This invention relates to a method and apparatus for transmitting a stream of data packets over one or more physical channels.
A physical channel is a transmission path as, for example, a fiber optic cable, a two-wire copper line, or a radio wave transmission path. A number of standards exist for the format and transport of data packets, for example, asynchronous transfer mode (ATM), transport control protocol/internet protocol (TCP/IP), point to point protocol (PPP), and serial line interface protocol (SLIP). With such standards, data packets are typically routed from a transmitter to a receiver by mapping the packets to a physical channel. Where the receiver does not acknowledge receipt of packets, some protocols (such as TCP/IP) assume this is due to congestion and the transmitter responds by repeatedly sending the data choosing ever smaller data windows (which are blocks of data) during each transmission.
U.S. Pat. No. 5,463,629 issued Oct. 31, 1995 to Ko concerns an ISDN line. In Ko, if a physical channel would be congested with a data stream (i.e., it would have insufficient bandwidth), the data stream is piped to a virtual channel. A mechanism is then provided to map the virtual channel to two physical channels.
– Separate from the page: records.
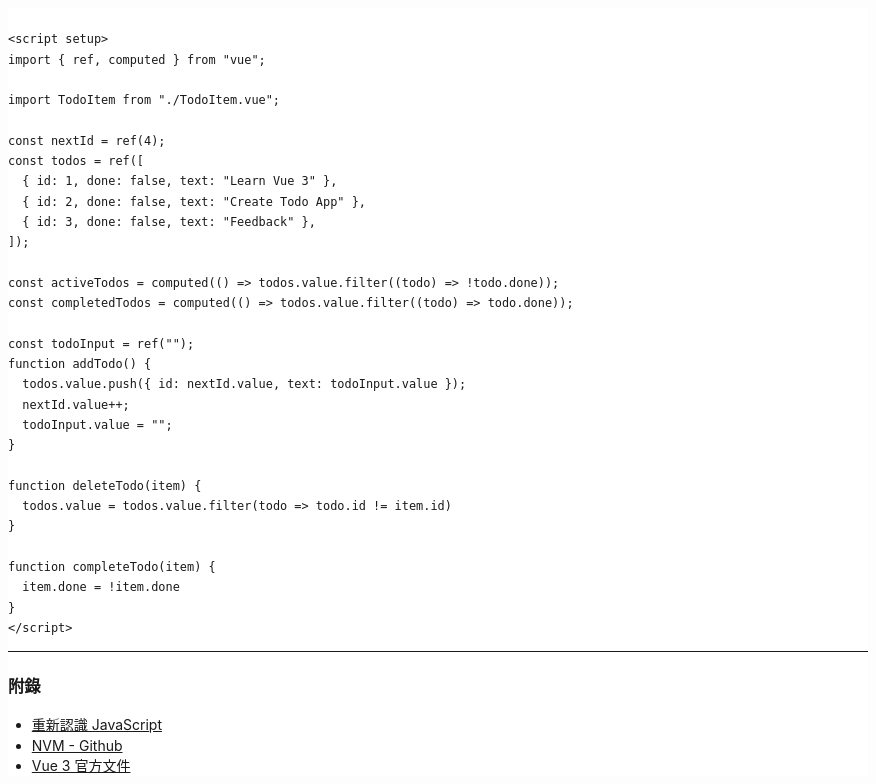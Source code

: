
 ```vue

<script setup>
import { ref, computed } from "vue";

import TodoItem from "./TodoItem.vue";

const nextId = ref(4);
const todos = ref([
  { id: 1, done: false, text: "Learn Vue 3" },
  { id: 2, done: false, text: "Create Todo App" },
  { id: 3, done: false, text: "Feedback" },
]);

const activeTodos = computed(() => todos.value.filter((todo) => !todo.done));
const completedTodos = computed(() => todos.value.filter((todo) => todo.done));

const todoInput = ref("");
function addTodo() {
  todos.value.push({ id: nextId.value, text: todoInput.value });
  nextId.value++;
  todoInput.value = "";
}

function deleteTodo(item) {
  todos.value = todos.value.filter(todo => todo.id != item.id)
}

function completeTodo(item) {
  item.done = !item.done
}
</script>
```

---

### 附錄
- [重新認識 JavaScript](https://ithelp.ithome.com.tw/users/20065504/ironman/1259)
- [NVM - Github](https://github.com/nvm-sh/nvm)
- [Vue 3 官方文件](https://v3.cn.vuejs.org/guide)
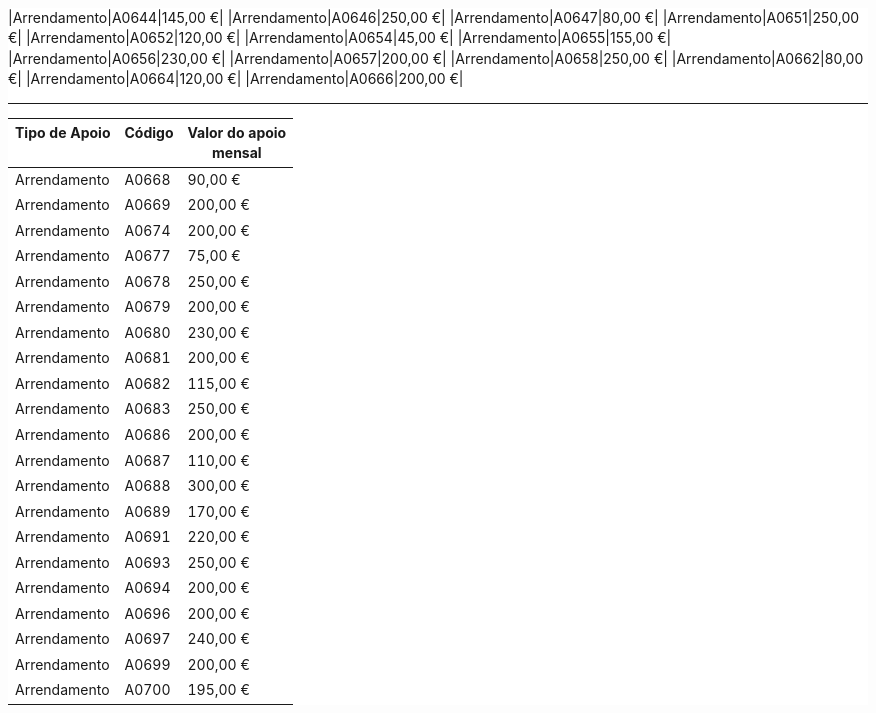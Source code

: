 |Arrendamento|A0644|145,00 €|
|Arrendamento|A0646|250,00 €|
|Arrendamento|A0647|80,00 €|
|Arrendamento|A0651|250,00 €|
|Arrendamento|A0652|120,00 €|
|Arrendamento|A0654|45,00 €|
|Arrendamento|A0655|155,00 €|
|Arrendamento|A0656|230,00 €|
|Arrendamento|A0657|200,00 €|
|Arrendamento|A0658|250,00 €|
|Arrendamento|A0662|80,00 €|
|Arrendamento|A0664|120,00 €|
|Arrendamento|A0666|200,00 €|




---

|Tipo de Apoio|Código|Valor do apoio<br>mensal|
|---|---|---|
|Arrendamento|A0668|90,00 €|
|Arrendamento|A0669|200,00 €|
|Arrendamento|A0674|200,00 €|
|Arrendamento|A0677|75,00 €|
|Arrendamento|A0678|250,00 €|
|Arrendamento|A0679|200,00 €|
|Arrendamento|A0680|230,00 €|
|Arrendamento|A0681|200,00 €|
|Arrendamento|A0682|115,00 €|
|Arrendamento|A0683|250,00 €|
|Arrendamento|A0686|200,00 €|
|Arrendamento|A0687|110,00 €|
|Arrendamento|A0688|300,00 €|
|Arrendamento|A0689|170,00 €|
|Arrendamento|A0691|220,00 €|
|Arrendamento|A0693|250,00 €|
|Arrendamento|A0694|200,00 €|
|Arrendamento|A0696|200,00 €|
|Arrendamento|A0697|240,00 €|
|Arrendamento|A0699|200,00 €|
|Arrendamento|A0700|195,00 €|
U.S. Pat. No. 5,608,733 issued Mar. 4, 1997 to Vallee addresses congestion in an ATM network by sending cells (i.e., data packets) of a data stream over several physical links in a round robin fashion and then re-assembling the data stream in proper order at the receiver.
Congestion is only one reason for degradation of a communications link. Errors in the transmission, intermittent connectivity, and high channel latency are other potential problems.
This invention seeks to overcome drawbacks of known systems for transmitting a single data stream.